* [Task to complete] Filter the entries for the word "Writing". Copy each line in which it occurs.

* [Dataset entries]
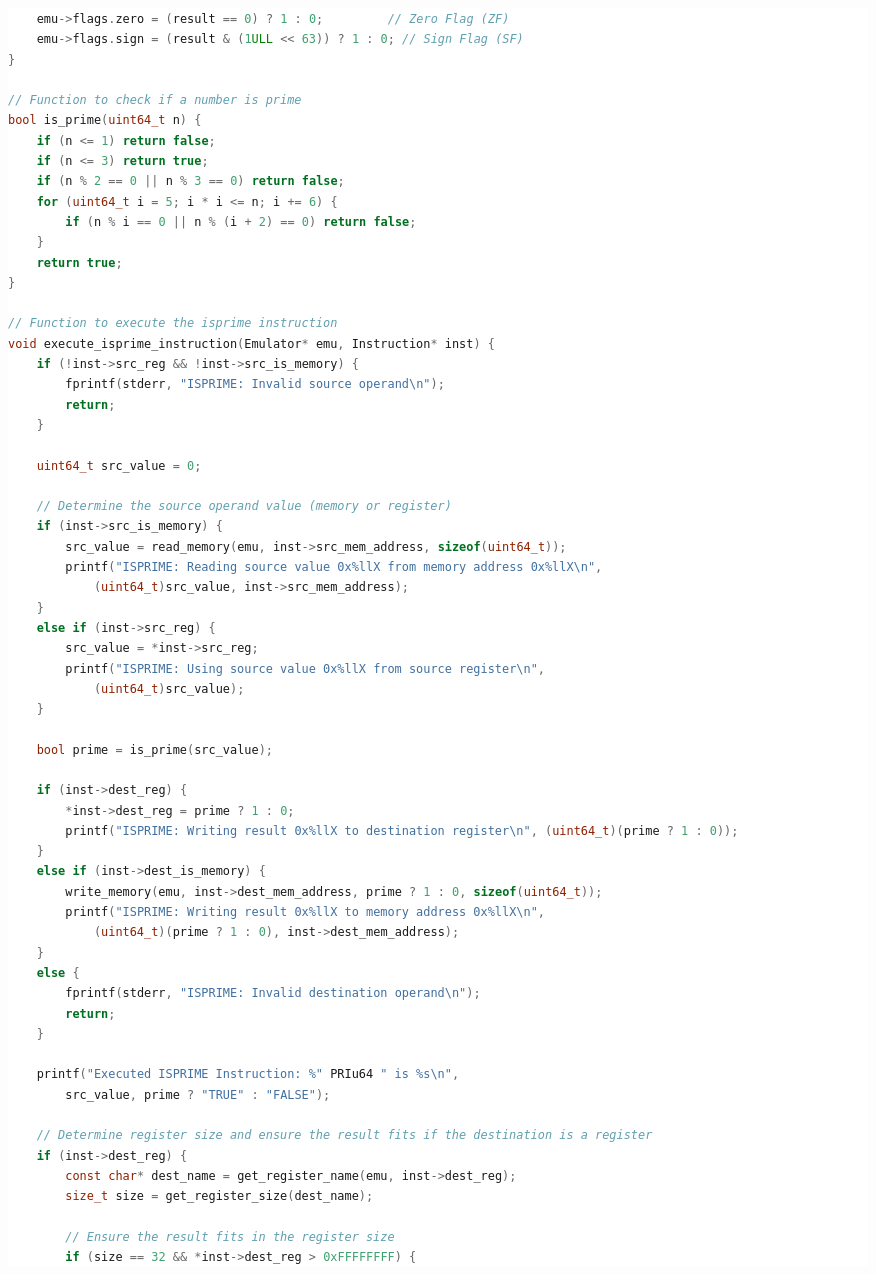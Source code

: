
 ```c
    emu->flags.zero = (result == 0) ? 1 : 0;         // Zero Flag (ZF)
    emu->flags.sign = (result & (1ULL << 63)) ? 1 : 0; // Sign Flag (SF)
}

// Function to check if a number is prime
bool is_prime(uint64_t n) {
    if (n <= 1) return false;
    if (n <= 3) return true;
    if (n % 2 == 0 || n % 3 == 0) return false;
    for (uint64_t i = 5; i * i <= n; i += 6) {
        if (n % i == 0 || n % (i + 2) == 0) return false;
    }
    return true;
}

// Function to execute the isprime instruction
void execute_isprime_instruction(Emulator* emu, Instruction* inst) {
    if (!inst->src_reg && !inst->src_is_memory) {
        fprintf(stderr, "ISPRIME: Invalid source operand\n");
        return;
    }

    uint64_t src_value = 0;

    // Determine the source operand value (memory or register)
    if (inst->src_is_memory) {
        src_value = read_memory(emu, inst->src_mem_address, sizeof(uint64_t));
        printf("ISPRIME: Reading source value 0x%llX from memory address 0x%llX\n",
            (uint64_t)src_value, inst->src_mem_address);
    }
    else if (inst->src_reg) {
        src_value = *inst->src_reg;
        printf("ISPRIME: Using source value 0x%llX from source register\n",
            (uint64_t)src_value);
    }

    bool prime = is_prime(src_value);

    if (inst->dest_reg) {
        *inst->dest_reg = prime ? 1 : 0;
        printf("ISPRIME: Writing result 0x%llX to destination register\n", (uint64_t)(prime ? 1 : 0));
    }
    else if (inst->dest_is_memory) {
        write_memory(emu, inst->dest_mem_address, prime ? 1 : 0, sizeof(uint64_t));
        printf("ISPRIME: Writing result 0x%llX to memory address 0x%llX\n",
            (uint64_t)(prime ? 1 : 0), inst->dest_mem_address);
    }
    else {
        fprintf(stderr, "ISPRIME: Invalid destination operand\n");
        return;
    }

    printf("Executed ISPRIME Instruction: %" PRIu64 " is %s\n",
        src_value, prime ? "TRUE" : "FALSE");

    // Determine register size and ensure the result fits if the destination is a register
    if (inst->dest_reg) {
        const char* dest_name = get_register_name(emu, inst->dest_reg);
        size_t size = get_register_size(dest_name);

        // Ensure the result fits in the register size
        if (size == 32 && *inst->dest_reg > 0xFFFFFFFF) {
```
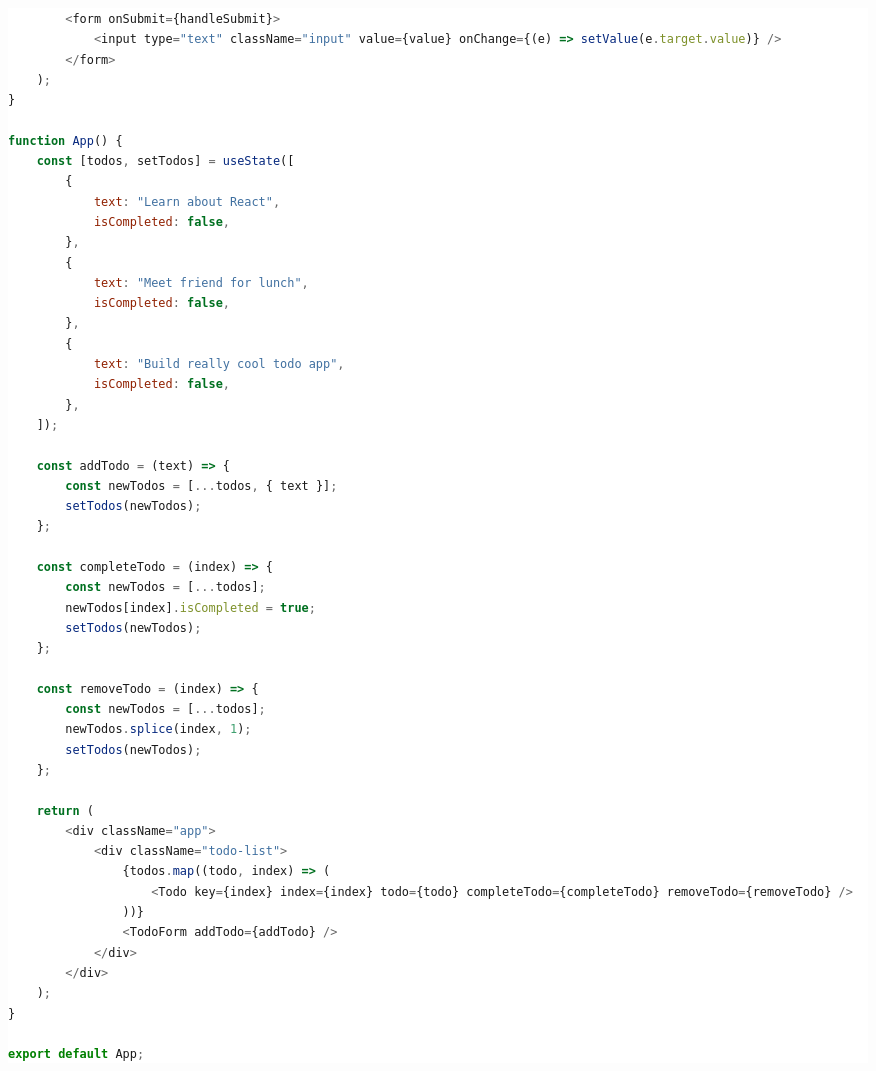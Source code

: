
 ```javascript
        <form onSubmit={handleSubmit}>
            <input type="text" className="input" value={value} onChange={(e) => setValue(e.target.value)} />
        </form>
    );
}

function App() {
    const [todos, setTodos] = useState([
        {
            text: "Learn about React",
            isCompleted: false,
        },
        {
            text: "Meet friend for lunch",
            isCompleted: false,
        },
        {
            text: "Build really cool todo app",
            isCompleted: false,
        },
    ]);

    const addTodo = (text) => {
        const newTodos = [...todos, { text }];
        setTodos(newTodos);
    };

    const completeTodo = (index) => {
        const newTodos = [...todos];
        newTodos[index].isCompleted = true;
        setTodos(newTodos);
    };

    const removeTodo = (index) => {
        const newTodos = [...todos];
        newTodos.splice(index, 1);
        setTodos(newTodos);
    };

    return (
        <div className="app">
            <div className="todo-list">
                {todos.map((todo, index) => (
                    <Todo key={index} index={index} todo={todo} completeTodo={completeTodo} removeTodo={removeTodo} />
                ))}
                <TodoForm addTodo={addTodo} />
            </div>
        </div>
    );
}

export default App;
```
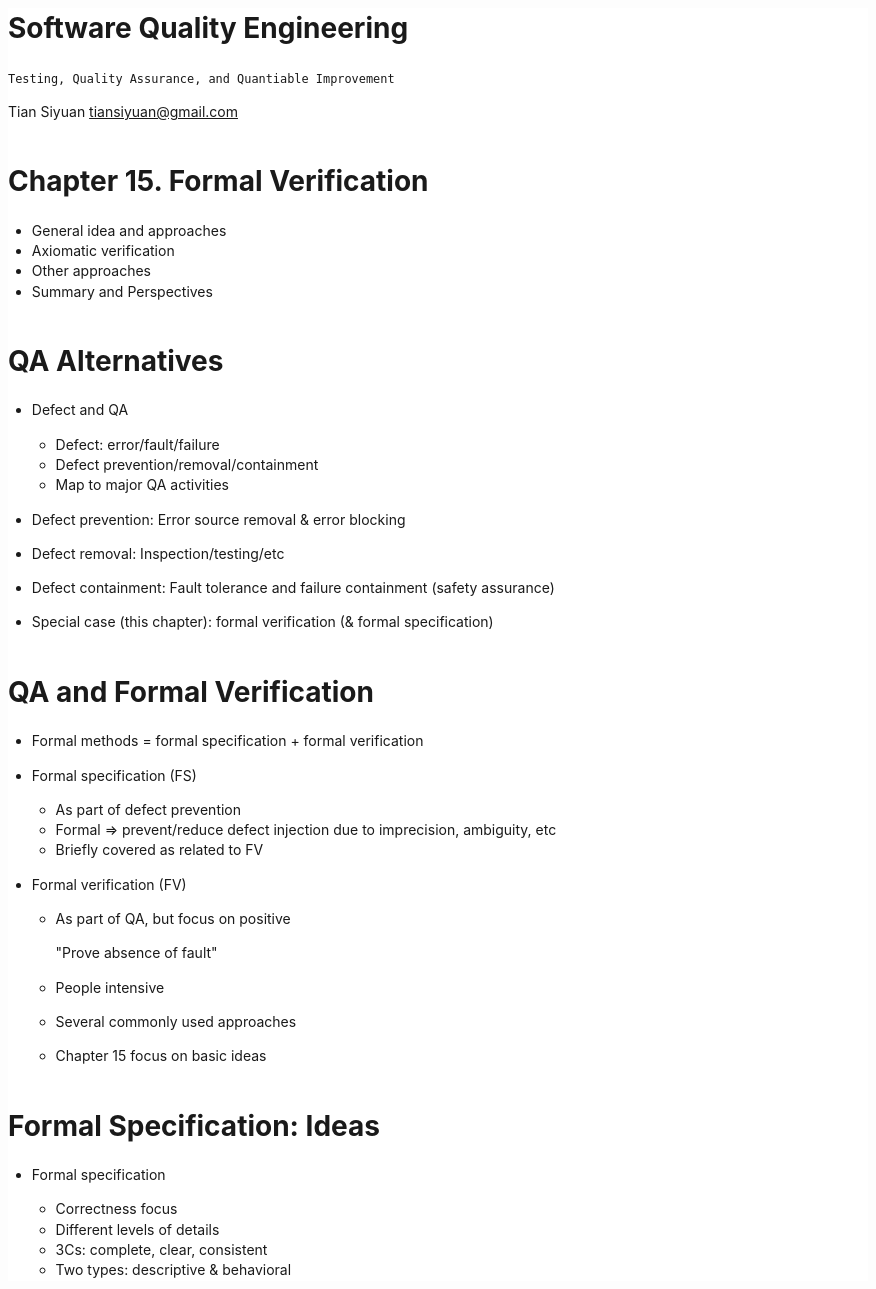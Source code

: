 Software Quality Engineering
============================

	Testing, Quality Assurance, and Quantiable Improvement

Tian Siyuan <tiansiyuan@gmail.com>

# Chapter 15. Formal Verification

-	General idea and approaches
-	Axiomatic verification
-	Other approaches
-	Summary and Perspectives

# QA Alternatives

-	Defect and QA

	-	Defect: error/fault/failure
	-	Defect prevention/removal/containment
	-	Map to major QA activities

-	Defect prevention: Error source removal & error blocking
-	Defect removal: Inspection/testing/etc
-	Defect containment: Fault tolerance and failure containment (safety assurance)
-	Special case (this chapter): formal verification (& formal specification)

# QA and Formal Verification

-	Formal methods = formal specification + formal verification
-	Formal specification (FS)

	-	As part of defect prevention
	-	Formal => prevent/reduce defect injection due to imprecision, ambiguity, etc
	-	Briefly covered as related to FV

-	Formal verification (FV)

	-	As part of QA, but focus on positive

		"Prove absence of fault"

	-	People intensive
	-	Several commonly used approaches
	-	Chapter 15 focus on basic ideas

# Formal Specification: Ideas

-	Formal specification

	-	Correctness focus
	-	Different levels of details
	-	3Cs: complete, clear, consistent
	-	Two types: descriptive & behavioral
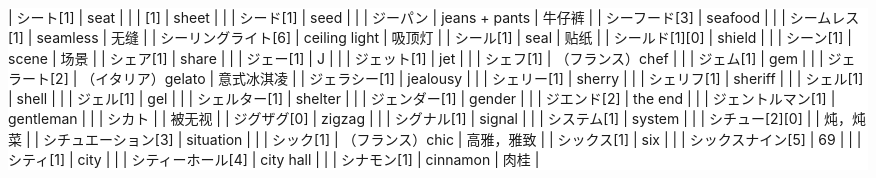 | シート[1]                          | seat                   |                                        |
| [1]                                | sheet                  |                                        |
| シード[1]                          | seed                   |                                        |
| ジーパン                           | jeans + pants          | 牛仔裤                                 |
| シーフード[3]                      | seafood                |                                        |
| シームレス[1]                      | seamless               | 无缝                                   |
| シーリングライト[6]                | ceiling light          | 吸顶灯                                 |
| シール[1]                          | seal                   | 贴纸                                   |
| シールド[1][0]                     | shield                 |                                        |
| シーン[1]                          | scene                  | 场景                                   |
| シェア[1]                          | share                  |                                        |
| ジェー[1]                          | J                      |                                        |
| ジェット[1]                        | jet                    |                                        |
| シェフ[1]                          | （フランス）chef       |                                        |
| ジェム[1]                          | gem                    |                                        |
| ジェラート[2]                      | （イタリア）gelato     | 意式冰淇凌                             |
| ジェラシー[1]                      | jealousy               |                                        |
| シェリー[1]                        | sherry                 |                                        |
| シェリフ[1]                        | sheriff                |                                        |
| シェル[1]                          | shell                  |                                        |
| ジェル[1]                          | gel                    |                                        |
| シェルター[1]                      | shelter                |                                        |
| ジェンダー[1]                      | gender                 |                                        |
| ジエンド[2]                        | the end                |                                        |
| ジェントルマン[1]                  | gentleman              |                                        |
| シカト                             |                        | 被无视                                 |
| ジグザグ[0]                        | zigzag                 |                                        |
| シグナル[1]                        | signal                 |                                        |
| システム[1]                        | system                 |                                        |
| シチュー[2][0]                     |                        | 炖，炖菜                               |
| シチュエーション[3]                | situation              |                                        |
| シック[1]                          | （フランス）chic       | 高雅，雅致                             |
| シックス[1]                        | six                    |                                        |
| シックスナイン[5]                  | 69                     |                                        |
| シティ[1]                          | city                   |                                        |
| シティーホール[4]                  | city hall              |                                        |
| シナモン[1]                        | cinnamon               | 肉桂                                   |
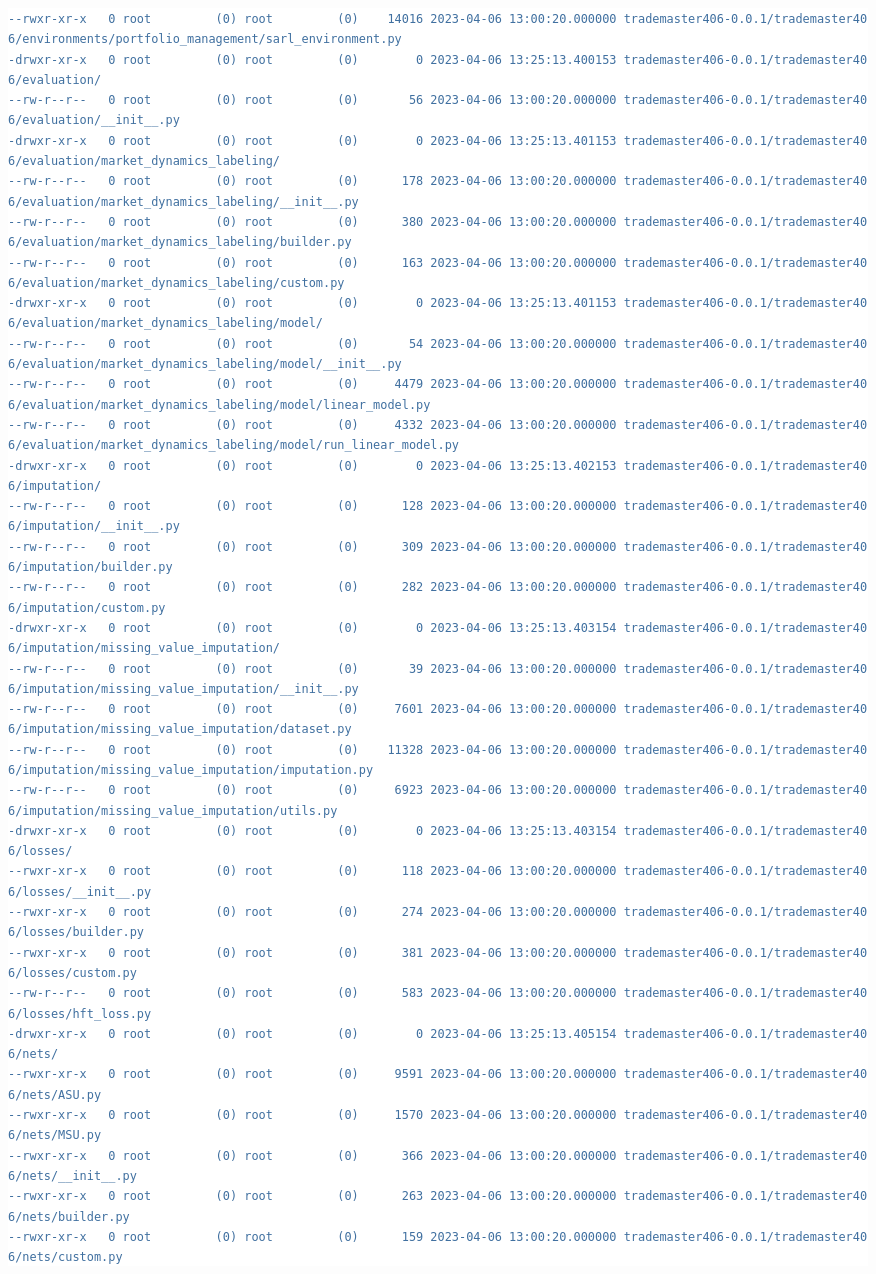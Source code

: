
 ```diff
--rwxr-xr-x   0 root         (0) root         (0)    14016 2023-04-06 13:00:20.000000 trademaster406-0.0.1/trademaster406/environments/portfolio_management/sarl_environment.py
-drwxr-xr-x   0 root         (0) root         (0)        0 2023-04-06 13:25:13.400153 trademaster406-0.0.1/trademaster406/evaluation/
--rw-r--r--   0 root         (0) root         (0)       56 2023-04-06 13:00:20.000000 trademaster406-0.0.1/trademaster406/evaluation/__init__.py
-drwxr-xr-x   0 root         (0) root         (0)        0 2023-04-06 13:25:13.401153 trademaster406-0.0.1/trademaster406/evaluation/market_dynamics_labeling/
--rw-r--r--   0 root         (0) root         (0)      178 2023-04-06 13:00:20.000000 trademaster406-0.0.1/trademaster406/evaluation/market_dynamics_labeling/__init__.py
--rw-r--r--   0 root         (0) root         (0)      380 2023-04-06 13:00:20.000000 trademaster406-0.0.1/trademaster406/evaluation/market_dynamics_labeling/builder.py
--rw-r--r--   0 root         (0) root         (0)      163 2023-04-06 13:00:20.000000 trademaster406-0.0.1/trademaster406/evaluation/market_dynamics_labeling/custom.py
-drwxr-xr-x   0 root         (0) root         (0)        0 2023-04-06 13:25:13.401153 trademaster406-0.0.1/trademaster406/evaluation/market_dynamics_labeling/model/
--rw-r--r--   0 root         (0) root         (0)       54 2023-04-06 13:00:20.000000 trademaster406-0.0.1/trademaster406/evaluation/market_dynamics_labeling/model/__init__.py
--rw-r--r--   0 root         (0) root         (0)     4479 2023-04-06 13:00:20.000000 trademaster406-0.0.1/trademaster406/evaluation/market_dynamics_labeling/model/linear_model.py
--rw-r--r--   0 root         (0) root         (0)     4332 2023-04-06 13:00:20.000000 trademaster406-0.0.1/trademaster406/evaluation/market_dynamics_labeling/model/run_linear_model.py
-drwxr-xr-x   0 root         (0) root         (0)        0 2023-04-06 13:25:13.402153 trademaster406-0.0.1/trademaster406/imputation/
--rw-r--r--   0 root         (0) root         (0)      128 2023-04-06 13:00:20.000000 trademaster406-0.0.1/trademaster406/imputation/__init__.py
--rw-r--r--   0 root         (0) root         (0)      309 2023-04-06 13:00:20.000000 trademaster406-0.0.1/trademaster406/imputation/builder.py
--rw-r--r--   0 root         (0) root         (0)      282 2023-04-06 13:00:20.000000 trademaster406-0.0.1/trademaster406/imputation/custom.py
-drwxr-xr-x   0 root         (0) root         (0)        0 2023-04-06 13:25:13.403154 trademaster406-0.0.1/trademaster406/imputation/missing_value_imputation/
--rw-r--r--   0 root         (0) root         (0)       39 2023-04-06 13:00:20.000000 trademaster406-0.0.1/trademaster406/imputation/missing_value_imputation/__init__.py
--rw-r--r--   0 root         (0) root         (0)     7601 2023-04-06 13:00:20.000000 trademaster406-0.0.1/trademaster406/imputation/missing_value_imputation/dataset.py
--rw-r--r--   0 root         (0) root         (0)    11328 2023-04-06 13:00:20.000000 trademaster406-0.0.1/trademaster406/imputation/missing_value_imputation/imputation.py
--rw-r--r--   0 root         (0) root         (0)     6923 2023-04-06 13:00:20.000000 trademaster406-0.0.1/trademaster406/imputation/missing_value_imputation/utils.py
-drwxr-xr-x   0 root         (0) root         (0)        0 2023-04-06 13:25:13.403154 trademaster406-0.0.1/trademaster406/losses/
--rwxr-xr-x   0 root         (0) root         (0)      118 2023-04-06 13:00:20.000000 trademaster406-0.0.1/trademaster406/losses/__init__.py
--rwxr-xr-x   0 root         (0) root         (0)      274 2023-04-06 13:00:20.000000 trademaster406-0.0.1/trademaster406/losses/builder.py
--rwxr-xr-x   0 root         (0) root         (0)      381 2023-04-06 13:00:20.000000 trademaster406-0.0.1/trademaster406/losses/custom.py
--rw-r--r--   0 root         (0) root         (0)      583 2023-04-06 13:00:20.000000 trademaster406-0.0.1/trademaster406/losses/hft_loss.py
-drwxr-xr-x   0 root         (0) root         (0)        0 2023-04-06 13:25:13.405154 trademaster406-0.0.1/trademaster406/nets/
--rwxr-xr-x   0 root         (0) root         (0)     9591 2023-04-06 13:00:20.000000 trademaster406-0.0.1/trademaster406/nets/ASU.py
--rwxr-xr-x   0 root         (0) root         (0)     1570 2023-04-06 13:00:20.000000 trademaster406-0.0.1/trademaster406/nets/MSU.py
--rwxr-xr-x   0 root         (0) root         (0)      366 2023-04-06 13:00:20.000000 trademaster406-0.0.1/trademaster406/nets/__init__.py
--rwxr-xr-x   0 root         (0) root         (0)      263 2023-04-06 13:00:20.000000 trademaster406-0.0.1/trademaster406/nets/builder.py
--rwxr-xr-x   0 root         (0) root         (0)      159 2023-04-06 13:00:20.000000 trademaster406-0.0.1/trademaster406/nets/custom.py
```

* [Response to this task]
        printf("ISPRIME: Writing result 0x%llX to destination register\n", (uint64_t)(prime ? 1 : 0));
        printf("ISPRIME: Writing result 0x%llX to memory address 0x%llX\n",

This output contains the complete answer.